The `envoy.filters.http.oauth2` HTTP filter can be configured to detect an
unauthenticated request and intercept all inbound requests by redirecting the
user-agent to the hard-coded OAuth Authorization Server endpoints. This filter
does not support the OIDC Discovery endpoint but an Envoy Gateway
[plugin](https://gateway.envoyproxy.io/docs/tasks/security/oidc/) does.
Envoy Gateway is a control plane that is outside the scope of this document.

In the configuration below, the `envoy.filters.http.oauth2` HTTP filter is used
to manage an OAuth handshake with an OAuth Authorization server. By adding the
`openid` scope to the handshake we have implicitly upgraded the transaction from
a generic OAuth2 handshake to an OpenID Connect transaction. This upgrade allows
the OAuth handshake to receive an additional `id_token` from the Security Token
Service (STS) described by the `token_endpoint` configuration.

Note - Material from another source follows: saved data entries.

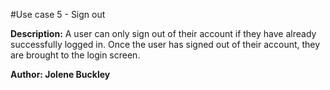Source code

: #Use case 5 - Sign out

**Description:** A user can only sign out of their account if they have already successfully logged in. Once the user has signed out of their account, they are brought to the login screen.

**Author: Jolene Buckley**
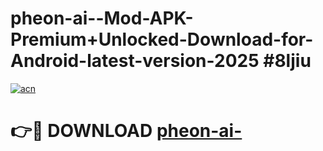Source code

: # pheon-ai--Mod-APK-Premium+Unlocked-Download-for-Android-latest-version-2025 #8ljiu

[![acn](https://github.com/user-attachments/assets/0f9c940e-d8b0-45ae-aac7-cd30a18b3e1c)](https://app.mediaupload.pro?title=pheon-ai-&ref=09M)

# 👉🔴 DOWNLOAD [pheon-ai-](https://app.mediaupload.pro?title=pheon-ai-&ref=09M)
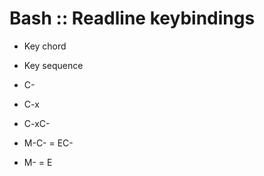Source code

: # Bash :: Readline keybindings

- Key chord
- Key sequence

- C-<key>
- C-x<key>
- C-xC-<key>
- M-C-<key> = EC-<key>
- M-<key> = E<key>
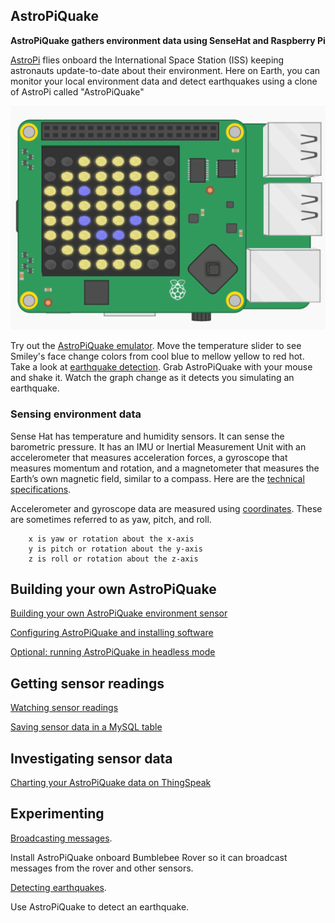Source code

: ## AstroPiQuake

<b>AstroPiQuake gathers environment data using SenseHat and Raspberry Pi</b> 

[AstroPi](https://www.nasa.gov/mission_pages/station/research/experiments/explorer/Investigation.html?#id=7534) flies onboard the International Space Station (ISS) keeping astronauts update-to-date about their environment.  Here on Earth, you can monitor your local environment data and detect earthquakes using a clone of AstroPi called "AstroPiQuake" 

![AstroPiQuake](images/AstroPiQuake_drawing.png)

Try out the [AstroPiQuake emulator](https://trinket.io/python/9c2e984979).  Move the temperature slider to see Smiley's face change colors from cool blue to mellow yellow to red hot.  Take a look at [earthquake detection](https://trinket.io/python/86417fad20).  Grab AstroPiQuake with your mouse and shake it.  Watch the graph change as it detects you simulating an earthquake.

### Sensing environment data

Sense Hat has temperature and humidity sensors.  It can sense the barometric pressure.  It has an IMU or Inertial Measurement Unit with an accelerometer that measures acceleration forces, a gyroscope that measures momentum and rotation, and a magnetometer that measures the Earth’s own magnetic field, similar to a compass.  Here are the [technical specifications](SenseHatSpecs.md).

Accelerometer and gyroscope data are measured using [coordinates](https://en.wikipedia.org/wiki/Euler_angles).  These are sometimes referred to as yaw, pitch, and roll.

        x is yaw or rotation about the x-axis
        y is pitch or rotation about the y-axis
        z is roll or rotation about the z-axis
        

## Building your own AstroPiQuake

[Building your own AstroPiQuake environment sensor](BuildIT.md)

[Configuring AstroPiQuake and installing software](InstallIT.md)

[Optional:  running AstroPiQuake in headless mode](Headless.md)

## Getting sensor readings

<a href="viewAstroPiQuake.md">Watching sensor readings</a>

<a href="https://github.com/NelsonPython/DriveI5/blob/master/PublicRadio/AstroPiQuakeTable.md">Saving sensor data in a MySQL table</a>

## Investigating sensor data

[Charting your AstroPiQuake data on ThingSpeak](https://thingspeak.com/channels/865101)

## Experimenting

[Broadcasting messages](https://github.com/NelsonPython/Driving_Experiment).  

Install AstroPiQuake onboard Bumblebee Rover so it can broadcast messages from the rover and other sensors.

[Detecting earthquakes](https://www.kaggle.com/nelsondata/confirming-earthquake-detection).  

Use AstroPiQuake to detect an earthquake.

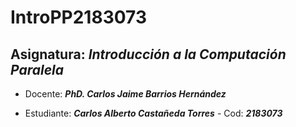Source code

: # IntroPP2183073

## Asignatura: ***Introducción a la Computación Paralela***

- Docente: ***PhD. Carlos Jaime Barrios Hernández***

- Estudiante: ***Carlos Alberto Castañeda Torres***  - Cod: ***2183073***
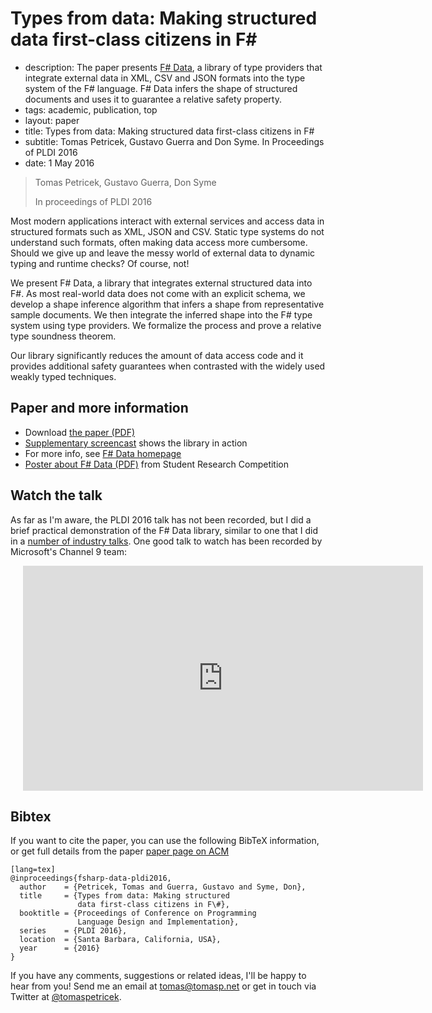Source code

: # Types from data: Making structured data first-class citizens in F#

 - description:  The paper presents [F# Data](http://fsharp.github.io/FSharp.Data), a library of type providers
      that integrate external data in XML, CSV and JSON formats into the type system of the F# language.
      F# Data infers the shape of structured documents and uses it to guarantee a relative safety property.
 - tags: academic, publication, top
 - layout: paper
 - title: Types from data: Making structured data first-class citizens in F#
 - subtitle: Tomas Petricek, Gustavo Guerra and Don Syme. In Proceedings of PLDI 2016
 - date: 1 May 2016

> Tomas Petricek, Gustavo Guerra, Don Syme
>
> In proceedings of PLDI 2016

Most modern applications interact with external services and access data in structured formats such
as XML, JSON and CSV. Static type systems do not understand such formats, often making data access
more cumbersome. Should we give up and leave the messy world of external data to dynamic typing
and runtime checks? Of course, not!

We present F# Data, a library that integrates external structured data into F#. As most real-world
data does not come with an explicit schema, we develop a shape inference algorithm that infers a
shape from representative sample documents. We then integrate the inferred shape into the F# type
system using type providers. We formalize the process and prove a relative type soundness theorem.

Our library significantly reduces the amount of data access code and it provides additional
safety guarantees when contrasted with the widely used weakly typed techniques.

## Paper and more information

 - Download [the paper (PDF)](fsharp-data.pdf)
 - [Supplementary screencast](https://vimeo.com/165159144) shows the library in action
 - For more info, see [F# Data homepage](http://fsharp.github.io/FSharp.Data/)
 - [Poster about F# Data (PDF)](fsharp-data-poster.pdf) from Student Research Competition

## Watch the talk

As far as I'm aware, the PLDI 2016 talk has not been recorded, but I did a brief practical
demonstration of the F# Data library, similar to one that I did in a [number of industry
talks](http://fsharpworks.com/materials.html). One good talk to watch has been recorded by
Microsoft's Channel 9 team:

<div style="padding-left:20px">
<iframe src="https://channel9.msdn.com/posts/Understanding-the-World-with-F/player" width="640" height="360" allowFullScreen frameBorder="0"></iframe>
</div>

## <a id="cite">Bibtex</a>
If you want to cite the paper, you can use the following BibTeX information, or
get full details from the paper [paper page on ACM](http://dl.acm.org/citation.cfm?id=2908115)

    [lang=tex]
    @inproceedings{fsharp-data-pldi2016,
      author    = {Petricek, Tomas and Guerra, Gustavo and Syme, Don},
      title     = {Types from data: Making structured
                   data first-class citizens in F\#},
      booktitle = {Proceedings of Conference on Programming
                   Language Design and Implementation},
      series    = {PLDI 2016},
      location  = {Santa Barbara, California, USA},
      year      = {2016}
    }


If you have any comments, suggestions or related ideas, I'll be happy to
hear from you! Send me an email at [tomas@tomasp.net](mailto:tomas@tomasp.net)
or get in touch via Twitter at [@tomaspetricek](http://twitter.com/tomaspetricek).

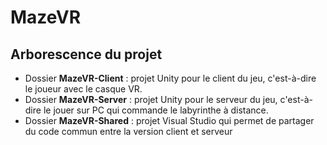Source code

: # MazeVR

## Arborescence du projet

- Dossier **MazeVR-Client** : projet Unity pour le client du jeu, c'est-à-dire le joueur avec le casque VR.
- Dossier **MazeVR-Server** : projet Unity pour le serveur du jeu, c'est-à-dire le jouer sur PC qui commande le labyrinthe à distance.
- Dossier **MazeVR-Shared** : projet Visual Studio qui permet de partager du code commun entre la version client et serveur
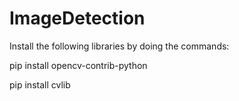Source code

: # ImageDetection

Install the following libraries by doing the commands:

pip install opencv-contrib-python  

pip install cvlib 
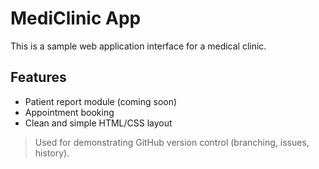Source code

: # MediClinic App

This is a sample web application interface for a medical clinic.

## Features

- Patient report module (coming soon)
- Appointment booking
- Clean and simple HTML/CSS layout

> Used for demonstrating GitHub version control (branching, issues, history).
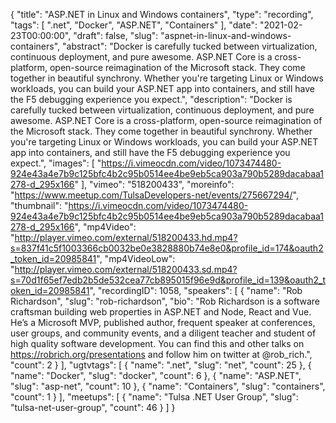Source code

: {
  "title": "ASP.NET in Linux and Windows containers",
  "type": "recording",
  "tags": [
    ".net",
    "Docker",
    "ASP.NET",
    "Containers"
  ],
  "date": "2021-02-23T00:00:00",
  "draft": false,
  "slug": "aspnet-in-linux-and-windows-containers",
  "abstract": "Docker is carefully tucked between virtualization, continuous deployment, and pure awesome. ASP.NET Core is a cross-platform, open-source reimagination of the Microsoft stack. They come together in beautiful synchrony. Whether you're targeting Linux or Windows workloads, you can build your ASP.NET app into containers, and still have the F5 debugging experience you expect.",
  "description": "Docker is carefully tucked between virtualization, continuous deployment, and pure awesome. ASP.NET Core is a cross-platform, open-source reimagination of the Microsoft stack. They come together in beautiful synchrony. Whether you're targeting Linux or Windows workloads, you can build your ASP.NET app into containers, and still have the F5 debugging experience you expect.",
  "images": [
    "https://i.vimeocdn.com/video/1073474480-924e43a4e7b9c125bfc4b2c95b0514ee4be9eb5ca903a790b5289dacabaa1278-d_295x166"
  ],
  "vimeo": "518200433",
  "moreinfo": "https://www.meetup.com/TulsaDevelopers-net/events/275667294/",
  "thumbnail": "https://i.vimeocdn.com/video/1073474480-924e43a4e7b9c125bfc4b2c95b0514ee4be9eb5ca903a790b5289dacabaa1278-d_295x166",
  "mp4Video": "http://player.vimeo.com/external/518200433.hd.mp4?s=837f41c5f1003366cb0032be0e3828880b74e8e0&profile_id=174&oauth2_token_id=20985841",
  "mp4VideoLow": "http://player.vimeo.com/external/518200433.sd.mp4?s=70d1f65ef7edb2b5de532cea77cb895015f96e9d&profile_id=139&oauth2_token_id=20985841",
  "recordingID": 1058,
  "speakers": [
    {
      "name": "Rob Richardson",
      "slug": "rob-richardson",
      "bio": "Rob Richardson is a software craftsman building web properties in ASP.NET and Node, React and Vue. He’s a Microsoft MVP, published author, frequent speaker at conferences, user groups, and community events, and a diligent teacher and student of high quality software development. You can find this and other talks on https://robrich.org/presentations and follow him on twitter at @rob_rich.",
      "count": 2
    }
  ],
  "ugtvtags": [
    {
      "name": ".net",
      "slug": "net",
      "count": 25
    },
    {
      "name": "Docker",
      "slug": "docker",
      "count": 6
    },
    {
      "name": "ASP.NET",
      "slug": "asp-net",
      "count": 10
    },
    {
      "name": "Containers",
      "slug": "containers",
      "count": 1
    }
  ],
  "meetups": [
    {
      "name": "Tulsa .NET User Group",
      "slug": "tulsa-net-user-group",
      "count": 46
    }
  ]
}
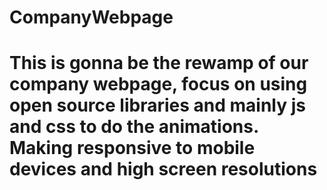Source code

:# CompanyWebpage
# This is gonna be the rewamp of our company webpage, focus on using open source libraries and mainly js and css to do the animations. Making responsive to mobile devices and high screen resolutions
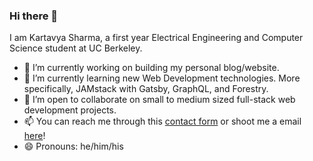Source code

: ### Hi there 👋

I am Kartavya Sharma, a first year Electrical Engineering and Computer Science student at UC Berkeley.

- 🔭 I’m currently working on building my personal blog/website.
- 🌱 I’m currently learning new Web Development technologies. More specifically, JAMstack with Gatsby, GraphQL, and Forestry.
- 👯 I’m open to collaborate on small to medium sized full-stack web development projects.
- 📫 You can reach me through this [contact form](https://kartavyas.com/contact) or shoot me a email [here](mailto:kartavya@berkeley.edu)!
- 😄 Pronouns: he/him/his
<!--
**KartavyaSharma/KartavyaSharma** is a ✨ _special_ ✨ repository because its `README.md` (this file) appears on your GitHub profile.

Here are some ideas to get you started:

- 🔭 I’m currently working on ...
- 🌱 I’m currently learning ...
- 👯 I’m looking to collaborate on ...
- 🤔 I’m looking for help with ...
- 💬 Ask me about ...
- 📫 How to reach me: ...
- 😄 Pronouns: ...
- ⚡ Fun fact: ...
-->
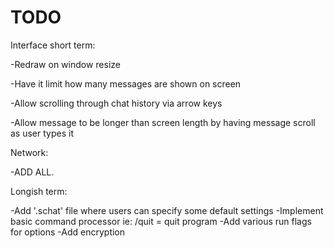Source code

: TODO
====
Interface short term:

-Redraw on window resize

-Have it limit how many messages are shown on screen

-Allow scrolling through chat history via arrow keys

-Allow message to be longer than screen length by having message scroll as user types it


Network:

-ADD ALL.


Longish term:

-Add '.schat' file where users can specify some default settings
-Implement basic command processor ie: /quit = quit program
-Add various run flags for options
-Add encryption
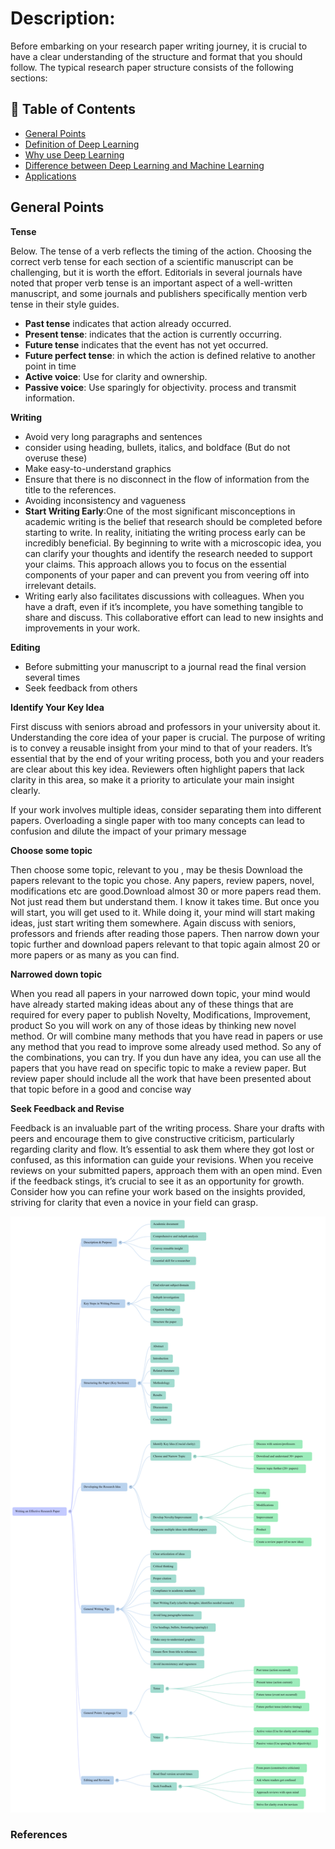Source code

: 
# Description:

Before embarking on your research paper writing journey, it is crucial to have a clear understanding of the structure and format that you should follow. The typical research paper structure consists of the following sections:

## 📑 Table of Contents  

- [General Points](#General-Points)  
- [Definition of Deep Learning](#definition-of-deep-learning)  
- [Why use Deep Learning](#Why-use-Deep-Learning)  
- [Difference between Deep Learning and Machine Learning](#Difference-between-Deep-Learning-and-Machine-Learning)  
- [Applications](#applications)  


## **General Points** 

**Tense**

Below. The tense of a verb reflects the timing of the action. Choosing the correct verb tense for each section of a scientific manuscript can be challenging, but it is worth the effort. Editorials in several journals have noted that proper verb tense is an important aspect of a well-written manuscript, and some journals and publishers specifically mention verb tense in their style guides.
- **Past tense** indicates that action already occurred.
- **Present tense**: indicates that the action is currently occurring.
- **Future tense** indicates that the event has not yet occurred.
- **Future perfect tense**: in which the action is defined relative to another point in time
- **Active voice**: Use for clarity and ownership.
- **Passive voice**: Use sparingly for objectivity. process and transmit information.

**Writing**

- Avoid very long paragraphs and sentences
- consider using heading, bullets, italics, and boldface (But do not overuse these)
- Make easy-to-understand graphics
- Ensure that there is no disconnect in the flow of information from the title to the references.
- Avoiding inconsistency and vagueness
- **Start Writing Early**:One of the most significant misconceptions in academic writing is the belief that research should be completed before starting to write. In reality, initiating the writing process early can be incredibly beneficial. By beginning to write with a microscopic idea, you can clarify your thoughts and identify the research needed to support your claims. This approach allows you to focus on the essential components of your paper and can prevent you from veering off into irrelevant details.
- Writing early also facilitates discussions with colleagues. When you have a draft, even if it’s incomplete, you have something tangible to share and discuss. This collaborative effort can lead to new insights and improvements in your work.

**Editing**

- Before submitting your manuscript to a journal read the final version several times
- Seek feedback from others

**Identify Your Key Idea**

First discuss with seniors abroad and professors in your university about it. Understanding the core idea of your paper is crucial. The purpose of writing is to convey a reusable insight from your mind to that of your readers. It’s essential that by the end of your writing process, both you and your readers are clear about this key idea. Reviewers often highlight papers that lack clarity in this area, so make it a priority to articulate your main insight clearly.

If your work involves multiple ideas, consider separating them into different papers. Overloading a single paper with too many concepts can lead to confusion and dilute the impact of your primary message

**Choose some topic**

Then choose some topic, relevant to you , may be thesis
Download the papers relevant to the topic you chose. Any papers, review papers, novel, modifications etc are good.Download almost 30 or more papers read them. Not just read them but understand them. I know it takes time. But once you will start, you will get used to it.
While doing it, your mind will start making ideas, just start writing them somewhere. Again discuss with seniors, professors and friends after reading those papers. Then narrow down your topic further and download papers relevant to that topic again almost 20 or more papers or as many as you can find.

**Narrowed down topic**

When you read all papers in your narrowed down topic, your mind would have already started making ideas about any of these things that are required for every paper to publish Novelty, Modifications, Improvement, product
So you will work on any of those ideas by thinking new novel method. Or will combine many methods that you have read in papers or use any method that you read to improve some already used method. So any of the combinations, you can try. If you dun have any idea, you can use all the papers that you have read on specific topic to make a review paper. But review paper should include all the work that have been presented about that topic before in a good and concise way

**Seek Feedback and Revise**

Feedback is an invaluable part of the writing process. Share your drafts with peers and encourage them to give constructive criticism, particularly regarding clarity and flow. It’s essential to ask them where they got lost or confused, as this information can guide your revisions. When you receive reviews on your submitted papers, approach them with an open mind. Even if the feedback stings, it’s crucial to see it as an opportunity for growth. Consider how you can refine your work based on the insights provided, striving for clarity that even a novice in your field can grasp.

<p align="center">
<img src="https://github.com/dr-mushtaq/Academic-writing/blob/main/Research%20Paper/NotebookLM%20Mind%20Map%20(2).png"></a>
</p>

### References



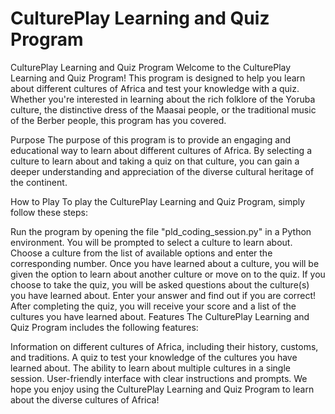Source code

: # CulturePlay Learning and Quiz Program
CulturePlay Learning and Quiz Program
Welcome to the CulturePlay Learning and Quiz Program! This program is designed to help you learn about different cultures of Africa and test your knowledge with a quiz. Whether you're interested in learning about the rich folklore of the Yoruba culture, the distinctive dress of the Maasai people, or the traditional music of the Berber people, this program has you covered.

Purpose
The purpose of this program is to provide an engaging and educational way to learn about different cultures of Africa. By selecting a culture to learn about and taking a quiz on that culture, you can gain a deeper understanding and appreciation of the diverse cultural heritage of the continent.

How to Play
To play the CulturePlay Learning and Quiz Program, simply follow these steps:

Run the program by opening the file "pld_coding_session.py" in a Python environment.
You will be prompted to select a culture to learn about. Choose a culture from the list of available options and enter the corresponding number.
Once you have learned about a culture, you will be given the option to learn about another culture or move on to the quiz.
If you choose to take the quiz, you will be asked questions about the culture(s) you have learned about. Enter your answer and find out if you are correct!
After completing the quiz, you will receive your score and a list of the cultures you have learned about.
Features
The CulturePlay Learning and Quiz Program includes the following features:

Information on different cultures of Africa, including their history, customs, and traditions.
A quiz to test your knowledge of the cultures you have learned about.
The ability to learn about multiple cultures in a single session.
User-friendly interface with clear instructions and prompts.
We hope you enjoy using the CulturePlay Learning and Quiz Program to learn about the diverse cultures of Africa!
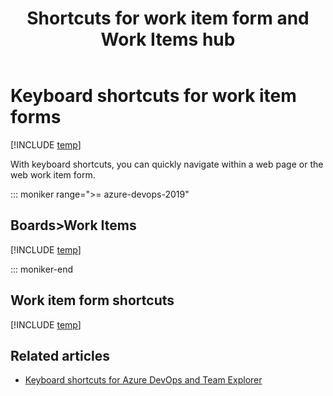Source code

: ﻿---
title: Shortcuts for work item form and Work Items hub
titleSuffix: Azure Boards
description: Use keyboard shortcuts with work item forms and the Work Items hub
ms.custom: work-items, seodec18
ms.technology: devops-agile
ms.prod: devops
ms.assetid: 
ms.topic: reference
ms.manager: mijacobs
ms.author: kaelli
ms.topic: reference
monikerRange: '>= tfs-2013'
ms.date: 11/19/2018
---


# Keyboard shortcuts for work item forms 
  

[!INCLUDE [temp](../includes/version-vsts-tfs-2017-on.md)]

With keyboard shortcuts, you can quickly navigate within a web page or the web work item form. 


::: moniker range=">= azure-devops-2019"

## Boards>Work Items 

[!INCLUDE [temp](../../includes/keyboard-shortcuts/work-items-page-shortcuts.md)]

::: moniker-end  

## Work item form shortcuts

[!INCLUDE [temp](../../includes/keyboard-shortcuts/wi-form-shortcuts.md)] 


## Related articles

- [Keyboard shortcuts for Azure DevOps and Team Explorer](../../project/navigation/keyboard-shortcuts.md)
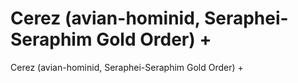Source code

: # Cerez (avian-hominid, Seraphei-Seraphim Gold Order) +

Cerez (avian-hominid, Seraphei-Seraphim Gold Order) +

The `authorization_endpoint` is the location of the Identity Provider (OIDC
Provider IdP) that this filter will redirect the user-agent to in order to begin a
transaction. The `token_endpoint` is the location that the OAuth client will
forward an OAuth Grant to in order to retrieve an `access_token`, `id_token`,
and `refresh_token`. This HTTP filter takes care of generating a nonce to handle
abusive clients that may wish to try to hit the callback endpoint. It also takes
care of calling the `token_endpoint` with a Refresh Token Grant when it needs to
generate a new `access_token`, `id_token`. This entire exchange is complex and
error prone and by using this filter we reduce the amount of errors that can be
introduced by incorrectly negotiating a new session with the IdP. This ensures
that we use a standards based approach for interoperating with our IdP in the
same manner as any external integration.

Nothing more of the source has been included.